STUDY HYPOTHESIS AND DESCRIPTION

Using a biorepository of plasma from more than 300 patients with ME/CFS, investigators have identified a form of heart failure or “Preload Heart Failure” (PLF). It presents in two forms: low flow and high flow. Many of these patients suffer from dysautonomia and many have had the diagnosis of postural orthostatic tachycardia syndrome (POTS), a syndrome that involve both the cardiopulmonary and the peripheral vascular systems as they are modulated by the autonomic nervous system.

Why these systems become dysregulated causing the dizziness, fatigue, inability to exercise, lightheadedness, fainting, and sometimes fast heart rate, nausea, anxiety, and blurred vision is not known.

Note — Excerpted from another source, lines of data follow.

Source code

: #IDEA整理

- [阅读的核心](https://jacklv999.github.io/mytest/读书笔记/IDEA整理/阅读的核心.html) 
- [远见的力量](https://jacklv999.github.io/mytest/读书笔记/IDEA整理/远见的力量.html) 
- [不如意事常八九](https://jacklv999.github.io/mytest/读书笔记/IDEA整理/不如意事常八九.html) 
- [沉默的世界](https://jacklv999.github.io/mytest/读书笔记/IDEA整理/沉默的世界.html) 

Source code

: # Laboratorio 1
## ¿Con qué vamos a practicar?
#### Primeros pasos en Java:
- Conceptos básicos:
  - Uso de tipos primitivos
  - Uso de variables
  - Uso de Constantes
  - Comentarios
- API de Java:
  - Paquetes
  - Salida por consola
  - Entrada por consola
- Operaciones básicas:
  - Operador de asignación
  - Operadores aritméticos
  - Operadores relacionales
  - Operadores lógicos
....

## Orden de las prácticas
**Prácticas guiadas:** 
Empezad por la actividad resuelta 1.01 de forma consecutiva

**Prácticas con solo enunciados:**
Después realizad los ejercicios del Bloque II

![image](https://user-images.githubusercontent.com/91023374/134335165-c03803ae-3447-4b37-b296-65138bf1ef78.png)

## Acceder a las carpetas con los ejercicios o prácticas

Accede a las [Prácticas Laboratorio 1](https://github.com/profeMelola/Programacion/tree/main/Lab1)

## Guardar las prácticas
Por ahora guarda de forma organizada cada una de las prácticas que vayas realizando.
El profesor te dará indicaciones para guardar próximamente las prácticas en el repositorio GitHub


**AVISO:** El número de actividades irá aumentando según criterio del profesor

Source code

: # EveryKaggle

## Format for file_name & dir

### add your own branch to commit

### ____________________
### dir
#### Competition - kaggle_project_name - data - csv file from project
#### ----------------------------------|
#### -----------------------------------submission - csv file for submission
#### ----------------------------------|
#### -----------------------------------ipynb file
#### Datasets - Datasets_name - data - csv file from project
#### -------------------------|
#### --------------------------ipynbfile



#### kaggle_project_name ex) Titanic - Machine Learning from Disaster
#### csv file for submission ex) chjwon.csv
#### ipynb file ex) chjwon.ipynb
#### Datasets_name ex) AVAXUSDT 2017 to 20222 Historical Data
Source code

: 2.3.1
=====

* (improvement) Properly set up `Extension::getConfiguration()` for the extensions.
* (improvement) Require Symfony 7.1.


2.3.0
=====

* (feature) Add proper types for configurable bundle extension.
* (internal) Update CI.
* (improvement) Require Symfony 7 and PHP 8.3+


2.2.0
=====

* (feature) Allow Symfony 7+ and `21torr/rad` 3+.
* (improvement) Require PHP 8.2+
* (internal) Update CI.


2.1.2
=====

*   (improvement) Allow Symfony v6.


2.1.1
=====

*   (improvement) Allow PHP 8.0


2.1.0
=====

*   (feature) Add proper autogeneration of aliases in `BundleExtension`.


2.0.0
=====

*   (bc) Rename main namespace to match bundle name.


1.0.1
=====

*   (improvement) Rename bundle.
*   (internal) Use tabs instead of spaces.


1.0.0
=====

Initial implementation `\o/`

It is likely that intense study of the interaction of these systems will lead to a much better understanding of the origin of this dysregulation.

It is the hope these studies in ME/CFS patients undergoing cardiopulmonary exercise testing will expand the biorepository and lead to better understanding of the causes of ME/CFS (PLF, the high flow type) as well as to identify potential drug targets for future therapies. 

OBJECTIVES

3D illustration of the cardiovascular system

  1. Analyze data collected throughout the study.

  2. Identify metabolomic, proteomic, and inflammatory marker differences in the blood of patients with preload heart failure and a diagnosis of ME/CFS.